__Brief__.
Each line below that carries the string "European" must appear in the answer.

━━━━━━

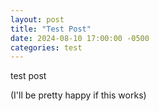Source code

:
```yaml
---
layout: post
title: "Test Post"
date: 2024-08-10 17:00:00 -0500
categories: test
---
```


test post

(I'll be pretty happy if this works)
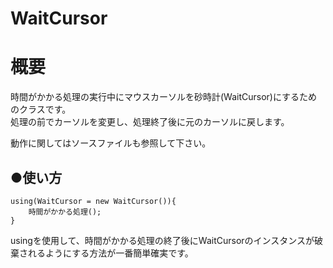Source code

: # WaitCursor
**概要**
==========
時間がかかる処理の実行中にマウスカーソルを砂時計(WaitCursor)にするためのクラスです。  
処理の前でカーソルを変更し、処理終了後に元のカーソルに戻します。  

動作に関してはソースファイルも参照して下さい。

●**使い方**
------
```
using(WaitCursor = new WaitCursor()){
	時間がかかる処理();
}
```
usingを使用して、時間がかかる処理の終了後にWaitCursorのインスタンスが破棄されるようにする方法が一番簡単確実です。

━━━━━━

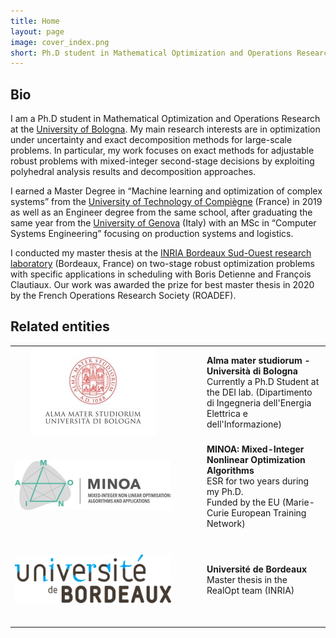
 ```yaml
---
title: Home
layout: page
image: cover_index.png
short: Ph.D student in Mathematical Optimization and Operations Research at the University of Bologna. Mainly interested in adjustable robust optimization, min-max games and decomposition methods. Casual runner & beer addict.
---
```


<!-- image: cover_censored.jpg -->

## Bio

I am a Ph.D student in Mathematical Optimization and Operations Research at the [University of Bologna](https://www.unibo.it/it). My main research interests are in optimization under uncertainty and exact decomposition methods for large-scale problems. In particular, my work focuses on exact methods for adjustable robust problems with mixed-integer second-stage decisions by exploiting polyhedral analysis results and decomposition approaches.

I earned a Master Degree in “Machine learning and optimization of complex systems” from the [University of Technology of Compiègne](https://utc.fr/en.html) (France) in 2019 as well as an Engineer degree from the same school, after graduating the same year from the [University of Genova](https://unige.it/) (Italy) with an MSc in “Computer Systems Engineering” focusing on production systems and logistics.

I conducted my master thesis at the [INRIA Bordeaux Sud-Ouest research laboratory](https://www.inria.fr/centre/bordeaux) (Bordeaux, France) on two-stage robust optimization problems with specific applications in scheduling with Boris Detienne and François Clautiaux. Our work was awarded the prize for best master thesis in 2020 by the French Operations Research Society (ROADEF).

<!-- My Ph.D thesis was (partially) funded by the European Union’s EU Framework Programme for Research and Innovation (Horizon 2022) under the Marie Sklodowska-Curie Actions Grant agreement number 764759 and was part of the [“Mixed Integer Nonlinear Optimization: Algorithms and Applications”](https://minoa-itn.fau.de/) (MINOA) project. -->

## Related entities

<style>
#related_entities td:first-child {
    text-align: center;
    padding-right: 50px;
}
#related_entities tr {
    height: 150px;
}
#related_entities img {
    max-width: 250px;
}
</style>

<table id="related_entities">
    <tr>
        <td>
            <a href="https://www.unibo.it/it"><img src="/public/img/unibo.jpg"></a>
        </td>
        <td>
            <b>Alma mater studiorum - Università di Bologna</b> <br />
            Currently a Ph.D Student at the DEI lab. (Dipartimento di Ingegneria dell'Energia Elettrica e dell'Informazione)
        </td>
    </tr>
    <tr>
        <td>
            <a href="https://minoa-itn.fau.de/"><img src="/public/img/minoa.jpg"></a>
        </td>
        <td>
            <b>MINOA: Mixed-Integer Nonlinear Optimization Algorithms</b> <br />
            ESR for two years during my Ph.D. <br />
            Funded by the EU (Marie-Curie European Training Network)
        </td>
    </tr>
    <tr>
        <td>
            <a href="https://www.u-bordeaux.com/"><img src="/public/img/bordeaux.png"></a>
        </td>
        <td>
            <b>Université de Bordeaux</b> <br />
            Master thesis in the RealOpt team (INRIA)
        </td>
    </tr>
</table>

━━━━━━

__Exercise answer__.
<!-- My Ph.D thesis was (partially) funded by the European Union’s EU Framework Programme for Research and Innovation (Horizon 2022) under the Marie Sklodowska-Curie Actions Grant agreement number 764759 and was part of the [“Mixed Integer Nonlinear Optimization: Algorithms and Applications”](https://minoa-itn.fau.de/) (MINOA) project. -->
            Funded by the EU (Marie-Curie European Training Network)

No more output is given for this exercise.